In 1948, a group of veteran Jewish WWII pilots found themselves back home in a world that seemed like it didn’t want them. They jumped at the chance to go fight for Israel in the War For Independence. The film is a documentary from producer Nancy Spielberg and is a collective of interviews and historical footage that recounts the times of these pilots in their back to back wars. Lorne Balfe doesn’t need to prove his versatility as a composer, but he does so once again by providing the emotional undercurrent with this great score. Is Lorne a documentary composer? Yes. Is he a video game composer? Yes. Is he a big-budget Hollywood composer? Yes. The man has done an amazing job of spreading himself around to demonstrate different sides of his music. I love delving into his scores because you can expect his style and voice, but it’s always uniquely different than what he did before. Above And Beyond does a fantastic job of adding a personal feel to the story, but it carries an emotional weight throughout that makes the score very effective.
The first thing you notice about the score, is that it does not feel like a documentary score. Like, at all. The score is structured strongly as a focused narrative, and I think that’s why I found myself emotionally attached all the way through. People will argue that you can easily dip into emotional manipulation, and that’s a big no-no in documentaries. However, Lorne never manipulates. The score becomes emotionally investing without ever feeling melodramatic or overly pulling. The music has some ethnic textures that bring it to life, but it’s the deep somber warmth of the strings that really give the weight. I think the music effectively conveys a group of people who went looking for meaning and acceptance with the only way they knew how. The score does follow some documentary patterns though, and in my opinion it holds it back from coming to full fruition. But the music does everything that it can do with the build of the picture, and what it does is great.

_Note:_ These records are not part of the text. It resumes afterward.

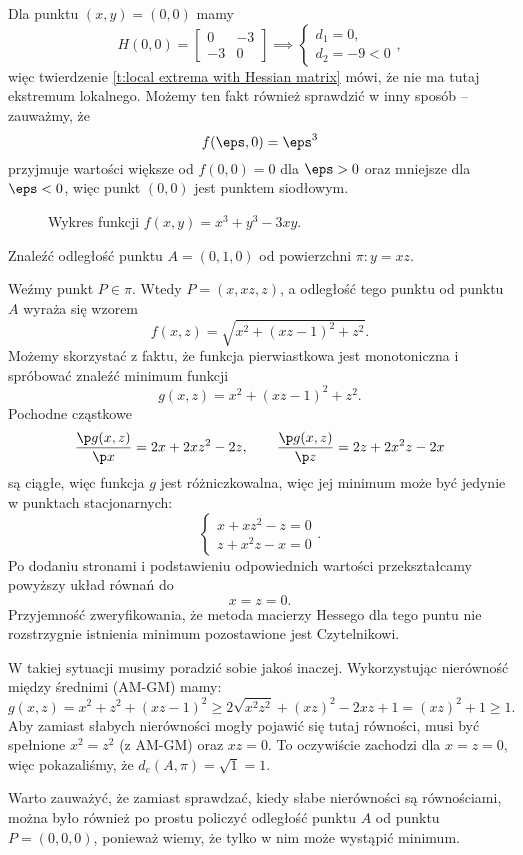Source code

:\begin{solution}
    Dla punktu $(x, y) = (0, 0)$ mamy
    \[ H(0, 0) = \begin{bmatrix}
        0 & -3 \\
        -3 & 0
    \end{bmatrix} \implies \begin{cases} d_1 = 0,\\ d_2 = -9 < 0 \end{cases}, \]
    więc twierdzenie \ref{t:local extrema with Hessian matrix} mówi, że nie ma tutaj ekstremum lokalnego. Możemy ten fakt również sprawdzić w inny sposób -- zauważmy, że
    \[ f(\eps, 0) = \eps^3 \]
    przyjmuje wartości większe od $f(0, 0) = 0$ dla $\eps > 0$ oraz mniejsze dla $\eps < 0$, więc punkt $(0, 0)$ jest punktem siodłowym.
\end{solution}

\begin{figure}[H]
    \centering
    \caption{Wykres funkcji $f(x, y) = x^3 + y^3 - 3xy$.}
\end{figure}

\begin{example}
    Znaleźć odległość punktu $A = (0, 1, 0)$ od powierzchni $\pi : y = xz$.
\end{example}
\begin{solution}
    Weźmy punkt $P \in \pi$. Wtedy $P = (x, xz, z)$, a odległość tego punktu od punktu $A$ wyraża się wzorem
    \[ f(x, z) = \sqrt{x^2 + (xz- 1)^2 + z^2}. \]
    Możemy skorzystać z faktu, że funkcja pierwiastkowa jest monotoniczna i spróbować znaleźć minimum funkcji
    \[ g(x, z) = x^2 + (xz - 1)^2 + z^2. \]
    Pochodne cząstkowe
    \[ \frac{\p g(x, z)}{\p x} = 2x + 2xz^2 - 2z, \qquad \frac{\p g(x, z)}{\p z} = 2z + 2x^2z - 2x \]
    są ciągłe, więc funkcja $g$ jest różniczkowalna, więc jej minimum może być jedynie w punktach stacjonarnych:
    \[ \begin{cases} x + xz^2 - z = 0 \\ z + x^2z - x = 0 \end{cases}. \]
    Po dodaniu stronami i podstawieniu odpowiednich wartości przekształcamy powyższy układ równań do
    \[ x = z = 0. \]
    Przyjemność zweryfikowania, że metoda macierzy Hessego dla tego puntu nie rozstrzygnie istnienia minimum pozostawione jest Czytelnikowi.

    W takiej sytuacji musimy poradzić sobie jakoś inaczej. Wykorzystując nierówność między średnimi (AM-GM) mamy:
    \[ g(x, z) = x^2 + z^2 + (xz - 1)^2 \geq 2\sqrt{x^2z^2} + (xz)^2 - 2xz + 1 = (xz)^2 + 1 \geq 1. \]
    Aby zamiast słabych nierówności mogły pojawić się tutaj równości, musi być spełnione $x^2 = z^2$ (z AM-GM) oraz $xz = 0$. To oczywiście zachodzi dla $x = z = 0$, więc pokazaliśmy, że $d_e(A, \pi) = \sqrt{1} = 1$.
\end{solution}

Warto zauważyć, że zamiast sprawdzać, kiedy słabe nierówności są równościami, można było również po prostu policzyć odległość punktu $A$ od punktu $P = (0, 0, 0)$, ponieważ wiemy, że tylko w nim może wystąpić minimum.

Above And Beyond felt like a small personal journey painted on a grand backdrop. The deeply somber strings added an emotional warmth that carried you through this fascinating story about Jewish WWII pilots jumping into another war to help people in need and looking for purpose. It’s a documentary score that never feels like a documentary score, and that’s a good thing. It adds all the emotional beats of the story and weaves them into an engaging narrative. Lorne Balfe proves his versatility once again by going from a wacky animated penguin adventure to this non-fictional story of WWII pilots.